Please copy, exactly as written, the span from the first line below to the line that contains "Fitness Tracker Dashboard</h1>", including both, and skip the pictures.

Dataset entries

◆ ◆ ◆

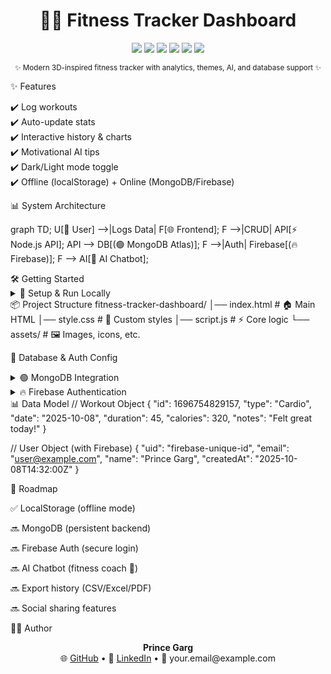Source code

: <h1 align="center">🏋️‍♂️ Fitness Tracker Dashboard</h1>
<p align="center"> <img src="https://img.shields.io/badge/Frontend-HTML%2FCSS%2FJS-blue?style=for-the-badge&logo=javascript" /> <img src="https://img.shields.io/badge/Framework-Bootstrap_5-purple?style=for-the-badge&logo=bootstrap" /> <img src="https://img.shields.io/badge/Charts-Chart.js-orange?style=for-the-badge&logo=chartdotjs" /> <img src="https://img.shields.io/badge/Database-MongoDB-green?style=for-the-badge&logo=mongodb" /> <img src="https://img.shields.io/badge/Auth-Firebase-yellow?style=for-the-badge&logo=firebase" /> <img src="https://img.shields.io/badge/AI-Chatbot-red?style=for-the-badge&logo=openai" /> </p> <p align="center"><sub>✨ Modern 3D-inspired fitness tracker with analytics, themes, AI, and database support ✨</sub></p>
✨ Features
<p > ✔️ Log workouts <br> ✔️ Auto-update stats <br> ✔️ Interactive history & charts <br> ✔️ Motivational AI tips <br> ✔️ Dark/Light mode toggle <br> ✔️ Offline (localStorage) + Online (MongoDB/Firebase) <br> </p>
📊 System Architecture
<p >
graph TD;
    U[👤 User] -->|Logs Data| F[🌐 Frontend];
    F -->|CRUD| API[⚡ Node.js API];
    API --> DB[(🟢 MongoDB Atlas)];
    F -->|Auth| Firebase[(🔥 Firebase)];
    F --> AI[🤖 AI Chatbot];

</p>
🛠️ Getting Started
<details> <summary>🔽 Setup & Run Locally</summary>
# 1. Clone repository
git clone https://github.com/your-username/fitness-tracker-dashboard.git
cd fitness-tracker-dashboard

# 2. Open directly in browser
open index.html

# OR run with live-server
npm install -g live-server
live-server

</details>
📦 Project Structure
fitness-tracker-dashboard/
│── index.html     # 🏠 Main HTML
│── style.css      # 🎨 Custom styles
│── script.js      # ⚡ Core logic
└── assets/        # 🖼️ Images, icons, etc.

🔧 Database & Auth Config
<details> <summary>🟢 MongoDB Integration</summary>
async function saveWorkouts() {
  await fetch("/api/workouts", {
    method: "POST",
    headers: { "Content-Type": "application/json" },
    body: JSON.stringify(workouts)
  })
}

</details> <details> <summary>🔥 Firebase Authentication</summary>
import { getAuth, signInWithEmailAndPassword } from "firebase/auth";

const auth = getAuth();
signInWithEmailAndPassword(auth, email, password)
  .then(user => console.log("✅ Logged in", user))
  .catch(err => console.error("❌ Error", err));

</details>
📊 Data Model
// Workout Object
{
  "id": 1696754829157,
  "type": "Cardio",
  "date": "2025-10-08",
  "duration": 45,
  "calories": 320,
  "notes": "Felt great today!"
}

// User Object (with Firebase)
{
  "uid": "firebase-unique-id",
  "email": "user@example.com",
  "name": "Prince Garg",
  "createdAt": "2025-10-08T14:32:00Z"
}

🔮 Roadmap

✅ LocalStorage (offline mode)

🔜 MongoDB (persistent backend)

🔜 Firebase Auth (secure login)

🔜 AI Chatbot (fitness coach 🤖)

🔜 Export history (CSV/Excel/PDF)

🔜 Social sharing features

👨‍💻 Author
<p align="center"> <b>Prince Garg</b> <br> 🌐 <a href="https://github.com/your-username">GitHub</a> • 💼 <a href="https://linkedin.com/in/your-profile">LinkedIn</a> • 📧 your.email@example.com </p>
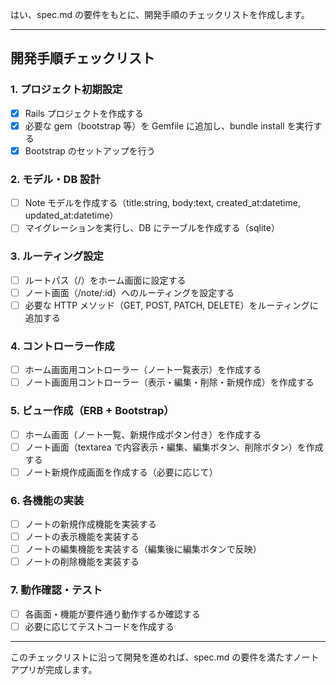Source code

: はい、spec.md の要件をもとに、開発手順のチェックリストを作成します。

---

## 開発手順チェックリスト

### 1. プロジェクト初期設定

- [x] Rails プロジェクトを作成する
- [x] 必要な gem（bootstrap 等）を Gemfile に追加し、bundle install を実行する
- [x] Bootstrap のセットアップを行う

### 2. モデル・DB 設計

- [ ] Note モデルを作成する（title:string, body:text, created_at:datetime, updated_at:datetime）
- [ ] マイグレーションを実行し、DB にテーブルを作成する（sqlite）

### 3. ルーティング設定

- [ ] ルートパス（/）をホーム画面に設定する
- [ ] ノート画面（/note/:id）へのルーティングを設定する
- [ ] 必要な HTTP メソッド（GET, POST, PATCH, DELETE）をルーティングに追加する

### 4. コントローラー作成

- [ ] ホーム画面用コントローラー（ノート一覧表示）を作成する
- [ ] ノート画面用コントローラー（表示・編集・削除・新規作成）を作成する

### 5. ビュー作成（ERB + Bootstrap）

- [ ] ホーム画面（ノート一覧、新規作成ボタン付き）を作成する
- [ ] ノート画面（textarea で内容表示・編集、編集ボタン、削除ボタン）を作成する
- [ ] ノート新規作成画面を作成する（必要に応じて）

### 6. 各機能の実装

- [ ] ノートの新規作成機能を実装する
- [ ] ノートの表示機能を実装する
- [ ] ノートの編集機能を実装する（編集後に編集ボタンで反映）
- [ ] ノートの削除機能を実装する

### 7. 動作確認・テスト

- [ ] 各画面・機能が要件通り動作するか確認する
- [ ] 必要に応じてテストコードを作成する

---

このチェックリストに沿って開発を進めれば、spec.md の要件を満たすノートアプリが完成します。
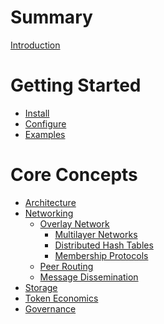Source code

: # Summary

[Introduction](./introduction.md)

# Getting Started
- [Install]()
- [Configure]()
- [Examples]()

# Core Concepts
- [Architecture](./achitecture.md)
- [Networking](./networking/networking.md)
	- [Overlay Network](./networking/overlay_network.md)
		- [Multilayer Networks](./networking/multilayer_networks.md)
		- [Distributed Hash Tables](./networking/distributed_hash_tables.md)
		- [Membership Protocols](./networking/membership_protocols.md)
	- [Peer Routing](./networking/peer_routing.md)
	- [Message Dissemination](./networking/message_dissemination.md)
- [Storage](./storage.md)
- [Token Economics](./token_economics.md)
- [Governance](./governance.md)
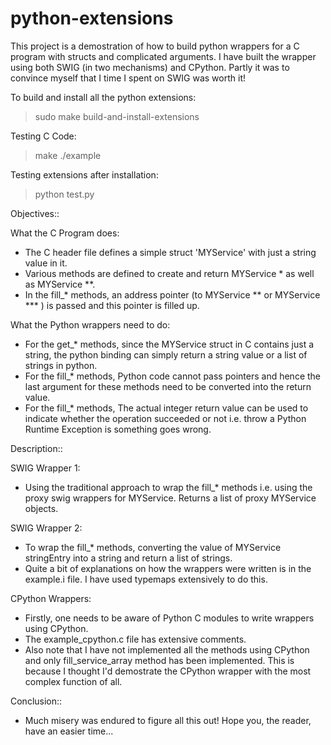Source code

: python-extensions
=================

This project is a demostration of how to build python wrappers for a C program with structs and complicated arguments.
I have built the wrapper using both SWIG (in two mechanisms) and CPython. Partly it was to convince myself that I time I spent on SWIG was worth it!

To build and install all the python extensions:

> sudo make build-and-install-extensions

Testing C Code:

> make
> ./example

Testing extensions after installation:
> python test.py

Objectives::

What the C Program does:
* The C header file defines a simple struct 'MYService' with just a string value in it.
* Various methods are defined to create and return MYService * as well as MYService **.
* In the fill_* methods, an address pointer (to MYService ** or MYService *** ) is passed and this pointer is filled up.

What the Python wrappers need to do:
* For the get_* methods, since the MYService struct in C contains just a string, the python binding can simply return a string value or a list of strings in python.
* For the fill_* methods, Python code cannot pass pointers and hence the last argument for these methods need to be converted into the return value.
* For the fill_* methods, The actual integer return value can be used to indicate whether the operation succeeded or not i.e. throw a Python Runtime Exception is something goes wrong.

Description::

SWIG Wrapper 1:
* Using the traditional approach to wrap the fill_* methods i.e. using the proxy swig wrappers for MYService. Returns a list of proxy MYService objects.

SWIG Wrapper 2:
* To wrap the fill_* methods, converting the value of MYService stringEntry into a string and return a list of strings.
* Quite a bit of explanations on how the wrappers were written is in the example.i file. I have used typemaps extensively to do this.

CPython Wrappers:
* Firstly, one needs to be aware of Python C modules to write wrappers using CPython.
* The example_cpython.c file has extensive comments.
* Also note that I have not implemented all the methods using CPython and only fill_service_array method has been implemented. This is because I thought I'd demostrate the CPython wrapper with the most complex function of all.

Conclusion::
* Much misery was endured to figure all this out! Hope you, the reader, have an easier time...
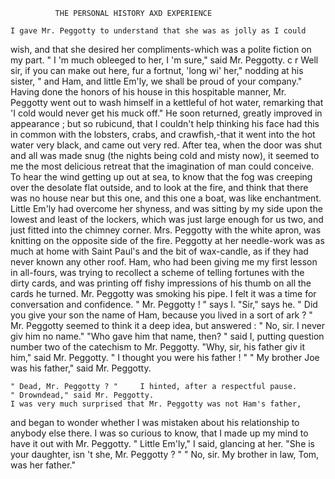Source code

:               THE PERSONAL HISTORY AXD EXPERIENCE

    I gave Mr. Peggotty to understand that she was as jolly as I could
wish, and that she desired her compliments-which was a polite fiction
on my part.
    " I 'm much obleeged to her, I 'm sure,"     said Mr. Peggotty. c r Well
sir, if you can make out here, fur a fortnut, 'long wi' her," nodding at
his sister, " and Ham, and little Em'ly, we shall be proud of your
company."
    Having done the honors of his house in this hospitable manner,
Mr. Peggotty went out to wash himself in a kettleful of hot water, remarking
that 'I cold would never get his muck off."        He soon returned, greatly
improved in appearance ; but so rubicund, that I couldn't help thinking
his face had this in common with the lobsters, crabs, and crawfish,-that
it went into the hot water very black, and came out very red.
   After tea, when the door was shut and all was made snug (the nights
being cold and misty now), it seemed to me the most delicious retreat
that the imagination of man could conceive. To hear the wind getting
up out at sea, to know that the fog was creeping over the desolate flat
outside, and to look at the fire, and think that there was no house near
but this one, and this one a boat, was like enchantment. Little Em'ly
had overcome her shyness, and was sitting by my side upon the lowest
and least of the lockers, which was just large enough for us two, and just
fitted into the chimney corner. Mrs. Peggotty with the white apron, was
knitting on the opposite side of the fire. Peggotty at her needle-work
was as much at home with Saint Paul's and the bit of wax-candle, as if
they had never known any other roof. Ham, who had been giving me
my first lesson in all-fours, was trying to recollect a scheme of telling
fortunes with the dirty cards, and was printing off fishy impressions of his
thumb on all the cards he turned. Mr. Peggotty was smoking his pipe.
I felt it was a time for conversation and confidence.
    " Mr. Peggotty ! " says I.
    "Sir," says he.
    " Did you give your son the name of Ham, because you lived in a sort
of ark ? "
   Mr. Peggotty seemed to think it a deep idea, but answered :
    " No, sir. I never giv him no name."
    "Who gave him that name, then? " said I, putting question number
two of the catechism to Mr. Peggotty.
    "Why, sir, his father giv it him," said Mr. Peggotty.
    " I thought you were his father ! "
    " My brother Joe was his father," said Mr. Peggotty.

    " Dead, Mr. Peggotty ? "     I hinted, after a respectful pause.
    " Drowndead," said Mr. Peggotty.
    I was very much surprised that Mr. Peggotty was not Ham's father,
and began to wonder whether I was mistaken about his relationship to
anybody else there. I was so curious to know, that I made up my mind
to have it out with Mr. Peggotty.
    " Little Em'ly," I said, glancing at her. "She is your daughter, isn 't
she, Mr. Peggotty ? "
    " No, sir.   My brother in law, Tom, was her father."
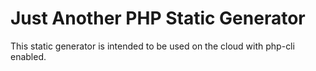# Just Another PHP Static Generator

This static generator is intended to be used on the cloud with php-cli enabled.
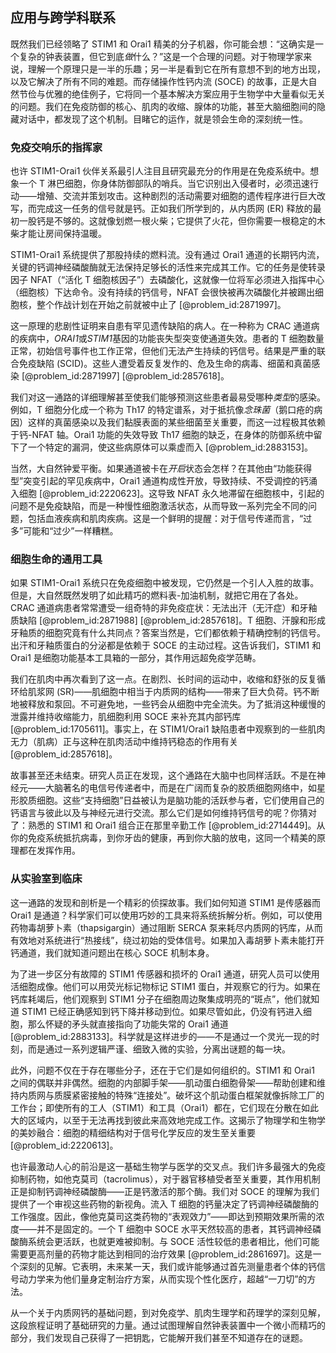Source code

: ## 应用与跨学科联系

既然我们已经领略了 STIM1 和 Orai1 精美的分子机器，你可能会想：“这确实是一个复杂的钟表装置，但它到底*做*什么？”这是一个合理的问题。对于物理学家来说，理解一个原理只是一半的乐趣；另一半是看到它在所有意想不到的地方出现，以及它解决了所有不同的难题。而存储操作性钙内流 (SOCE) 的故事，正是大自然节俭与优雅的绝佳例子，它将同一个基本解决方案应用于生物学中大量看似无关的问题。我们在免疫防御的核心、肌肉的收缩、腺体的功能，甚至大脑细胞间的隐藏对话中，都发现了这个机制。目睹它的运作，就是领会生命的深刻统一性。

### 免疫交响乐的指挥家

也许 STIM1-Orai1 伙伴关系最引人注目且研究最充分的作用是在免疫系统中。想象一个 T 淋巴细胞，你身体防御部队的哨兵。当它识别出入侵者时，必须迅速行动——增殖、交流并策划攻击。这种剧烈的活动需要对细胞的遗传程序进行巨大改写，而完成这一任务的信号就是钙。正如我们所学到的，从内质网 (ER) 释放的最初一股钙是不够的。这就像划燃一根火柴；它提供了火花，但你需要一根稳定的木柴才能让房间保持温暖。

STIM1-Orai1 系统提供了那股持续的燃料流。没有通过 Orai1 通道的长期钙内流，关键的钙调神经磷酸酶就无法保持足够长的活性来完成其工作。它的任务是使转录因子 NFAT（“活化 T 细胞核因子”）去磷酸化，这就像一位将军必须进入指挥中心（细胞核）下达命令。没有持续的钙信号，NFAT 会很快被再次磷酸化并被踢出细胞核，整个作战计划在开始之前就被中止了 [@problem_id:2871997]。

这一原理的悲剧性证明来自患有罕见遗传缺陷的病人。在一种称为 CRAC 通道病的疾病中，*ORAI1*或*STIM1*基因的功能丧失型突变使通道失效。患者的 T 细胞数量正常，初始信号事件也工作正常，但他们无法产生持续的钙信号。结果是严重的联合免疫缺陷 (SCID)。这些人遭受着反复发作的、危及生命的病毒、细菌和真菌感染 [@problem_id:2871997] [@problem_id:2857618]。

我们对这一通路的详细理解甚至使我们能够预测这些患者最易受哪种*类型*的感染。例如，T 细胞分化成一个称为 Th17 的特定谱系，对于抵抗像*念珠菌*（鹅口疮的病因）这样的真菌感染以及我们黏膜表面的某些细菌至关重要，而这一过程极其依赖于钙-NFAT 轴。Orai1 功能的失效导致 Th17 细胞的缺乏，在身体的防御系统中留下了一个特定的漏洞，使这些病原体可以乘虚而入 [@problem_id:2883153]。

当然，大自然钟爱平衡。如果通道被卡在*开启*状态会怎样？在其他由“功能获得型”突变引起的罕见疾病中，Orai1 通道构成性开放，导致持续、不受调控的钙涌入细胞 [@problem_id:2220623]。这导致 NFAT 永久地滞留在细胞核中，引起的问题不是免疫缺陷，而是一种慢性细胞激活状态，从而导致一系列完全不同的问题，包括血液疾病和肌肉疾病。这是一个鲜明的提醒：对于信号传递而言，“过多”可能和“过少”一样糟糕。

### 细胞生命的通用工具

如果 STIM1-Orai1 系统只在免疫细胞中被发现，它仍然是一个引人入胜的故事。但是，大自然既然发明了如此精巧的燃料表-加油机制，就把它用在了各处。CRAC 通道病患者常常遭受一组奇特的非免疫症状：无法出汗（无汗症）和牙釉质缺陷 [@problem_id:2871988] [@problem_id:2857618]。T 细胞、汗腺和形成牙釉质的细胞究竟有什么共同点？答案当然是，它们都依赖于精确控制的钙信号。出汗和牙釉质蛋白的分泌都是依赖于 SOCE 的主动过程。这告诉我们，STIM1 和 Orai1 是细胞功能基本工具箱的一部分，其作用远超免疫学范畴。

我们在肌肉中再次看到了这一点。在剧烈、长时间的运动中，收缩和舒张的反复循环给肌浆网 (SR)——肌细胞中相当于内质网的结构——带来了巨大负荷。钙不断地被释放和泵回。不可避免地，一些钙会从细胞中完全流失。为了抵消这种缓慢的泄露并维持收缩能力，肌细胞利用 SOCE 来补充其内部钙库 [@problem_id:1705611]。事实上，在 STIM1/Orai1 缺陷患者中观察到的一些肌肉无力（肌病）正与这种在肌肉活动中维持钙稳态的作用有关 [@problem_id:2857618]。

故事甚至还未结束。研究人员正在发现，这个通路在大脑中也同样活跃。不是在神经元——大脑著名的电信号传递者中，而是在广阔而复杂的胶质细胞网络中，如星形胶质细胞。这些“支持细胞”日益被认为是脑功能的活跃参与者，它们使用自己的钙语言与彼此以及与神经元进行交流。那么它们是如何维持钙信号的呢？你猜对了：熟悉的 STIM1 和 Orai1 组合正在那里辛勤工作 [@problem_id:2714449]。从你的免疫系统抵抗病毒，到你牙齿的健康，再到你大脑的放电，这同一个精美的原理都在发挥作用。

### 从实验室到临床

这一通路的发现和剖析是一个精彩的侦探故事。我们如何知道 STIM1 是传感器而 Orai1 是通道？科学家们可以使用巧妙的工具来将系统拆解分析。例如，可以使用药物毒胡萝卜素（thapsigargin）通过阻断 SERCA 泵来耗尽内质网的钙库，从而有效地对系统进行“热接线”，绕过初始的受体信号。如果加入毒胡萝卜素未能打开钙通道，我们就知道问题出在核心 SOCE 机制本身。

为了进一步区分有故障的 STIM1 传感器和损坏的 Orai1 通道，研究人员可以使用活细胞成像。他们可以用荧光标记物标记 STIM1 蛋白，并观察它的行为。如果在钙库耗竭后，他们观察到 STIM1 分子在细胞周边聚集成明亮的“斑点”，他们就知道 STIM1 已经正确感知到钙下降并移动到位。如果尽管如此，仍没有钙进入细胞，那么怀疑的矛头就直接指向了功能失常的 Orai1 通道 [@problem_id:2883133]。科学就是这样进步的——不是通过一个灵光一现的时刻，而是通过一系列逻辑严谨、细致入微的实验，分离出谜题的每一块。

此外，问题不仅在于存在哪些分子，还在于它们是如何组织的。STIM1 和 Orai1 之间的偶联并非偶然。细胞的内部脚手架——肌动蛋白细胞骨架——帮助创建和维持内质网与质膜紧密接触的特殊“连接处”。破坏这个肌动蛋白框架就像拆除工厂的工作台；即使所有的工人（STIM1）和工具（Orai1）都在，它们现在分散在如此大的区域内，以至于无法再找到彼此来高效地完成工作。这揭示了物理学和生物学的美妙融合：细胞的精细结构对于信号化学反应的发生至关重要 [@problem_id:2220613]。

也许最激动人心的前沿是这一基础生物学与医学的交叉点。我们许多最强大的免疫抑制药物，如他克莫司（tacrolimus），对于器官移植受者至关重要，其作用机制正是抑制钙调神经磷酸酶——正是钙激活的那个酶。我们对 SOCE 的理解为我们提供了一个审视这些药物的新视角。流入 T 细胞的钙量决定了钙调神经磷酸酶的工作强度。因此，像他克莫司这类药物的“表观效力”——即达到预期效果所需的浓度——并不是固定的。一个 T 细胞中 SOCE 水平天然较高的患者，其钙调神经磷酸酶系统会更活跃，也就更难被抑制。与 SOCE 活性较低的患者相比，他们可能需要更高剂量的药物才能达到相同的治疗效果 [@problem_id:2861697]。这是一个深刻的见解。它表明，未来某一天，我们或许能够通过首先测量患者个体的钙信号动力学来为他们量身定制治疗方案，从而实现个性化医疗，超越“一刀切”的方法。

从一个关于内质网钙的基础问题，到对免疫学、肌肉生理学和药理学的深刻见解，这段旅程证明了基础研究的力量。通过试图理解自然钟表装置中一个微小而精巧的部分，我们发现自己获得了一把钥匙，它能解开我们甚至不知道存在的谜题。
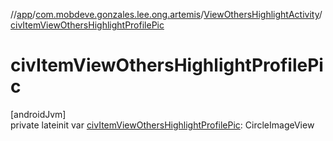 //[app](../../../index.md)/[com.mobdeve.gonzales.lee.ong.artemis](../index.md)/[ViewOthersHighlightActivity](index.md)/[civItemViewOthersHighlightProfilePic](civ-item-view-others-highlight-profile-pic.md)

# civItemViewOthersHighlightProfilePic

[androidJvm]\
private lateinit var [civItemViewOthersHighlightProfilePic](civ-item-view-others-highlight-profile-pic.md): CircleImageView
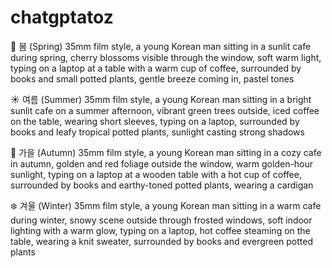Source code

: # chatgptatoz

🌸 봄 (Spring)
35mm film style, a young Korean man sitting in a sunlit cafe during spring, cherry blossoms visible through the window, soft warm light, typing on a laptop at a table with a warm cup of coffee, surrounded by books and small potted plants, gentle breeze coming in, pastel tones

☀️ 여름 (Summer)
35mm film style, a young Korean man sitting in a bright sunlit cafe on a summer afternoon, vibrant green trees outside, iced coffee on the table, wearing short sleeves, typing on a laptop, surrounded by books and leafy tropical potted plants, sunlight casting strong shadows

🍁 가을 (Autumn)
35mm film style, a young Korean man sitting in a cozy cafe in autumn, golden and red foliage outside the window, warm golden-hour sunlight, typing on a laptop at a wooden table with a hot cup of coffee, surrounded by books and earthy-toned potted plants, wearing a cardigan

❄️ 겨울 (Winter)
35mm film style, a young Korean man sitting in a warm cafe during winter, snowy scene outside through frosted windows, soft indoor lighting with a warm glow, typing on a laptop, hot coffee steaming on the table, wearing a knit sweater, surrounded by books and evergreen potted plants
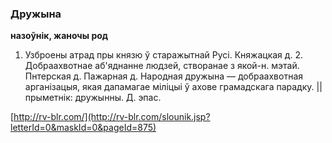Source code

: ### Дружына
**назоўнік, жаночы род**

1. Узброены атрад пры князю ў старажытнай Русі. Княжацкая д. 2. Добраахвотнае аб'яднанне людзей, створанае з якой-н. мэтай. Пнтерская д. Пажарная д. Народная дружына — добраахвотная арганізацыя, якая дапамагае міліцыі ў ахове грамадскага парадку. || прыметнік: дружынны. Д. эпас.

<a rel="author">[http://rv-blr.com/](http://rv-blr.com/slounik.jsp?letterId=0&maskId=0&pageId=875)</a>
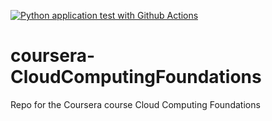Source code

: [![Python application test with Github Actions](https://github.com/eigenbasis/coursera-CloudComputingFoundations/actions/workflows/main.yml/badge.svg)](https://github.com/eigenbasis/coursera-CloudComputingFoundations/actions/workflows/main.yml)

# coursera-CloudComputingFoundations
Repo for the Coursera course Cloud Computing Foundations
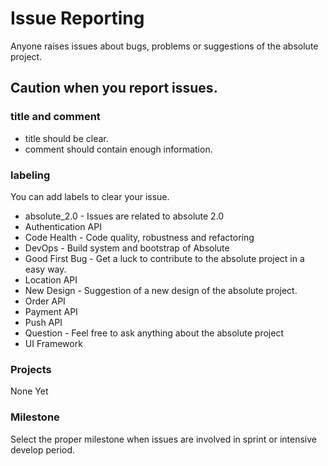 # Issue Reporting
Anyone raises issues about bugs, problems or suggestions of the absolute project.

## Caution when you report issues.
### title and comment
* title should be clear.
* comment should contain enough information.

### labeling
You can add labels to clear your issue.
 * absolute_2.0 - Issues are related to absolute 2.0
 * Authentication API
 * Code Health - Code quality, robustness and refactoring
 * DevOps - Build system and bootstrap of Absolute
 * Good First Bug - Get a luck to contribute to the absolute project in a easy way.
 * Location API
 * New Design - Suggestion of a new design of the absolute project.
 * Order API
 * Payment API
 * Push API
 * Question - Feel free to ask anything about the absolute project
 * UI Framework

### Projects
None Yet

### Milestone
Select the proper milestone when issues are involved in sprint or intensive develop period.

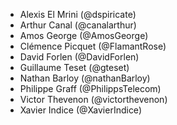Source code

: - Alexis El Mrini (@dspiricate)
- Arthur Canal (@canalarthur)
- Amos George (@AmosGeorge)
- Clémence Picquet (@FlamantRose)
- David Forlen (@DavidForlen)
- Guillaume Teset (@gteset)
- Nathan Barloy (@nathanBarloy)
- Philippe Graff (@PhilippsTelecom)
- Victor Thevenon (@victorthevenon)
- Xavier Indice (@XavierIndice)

◆ ◆ ◆

**ANSWER FOR THIS EXERCISE**
Source code

: <h1 align="center">🏋️‍♂️ Fitness Tracker Dashboard</h1>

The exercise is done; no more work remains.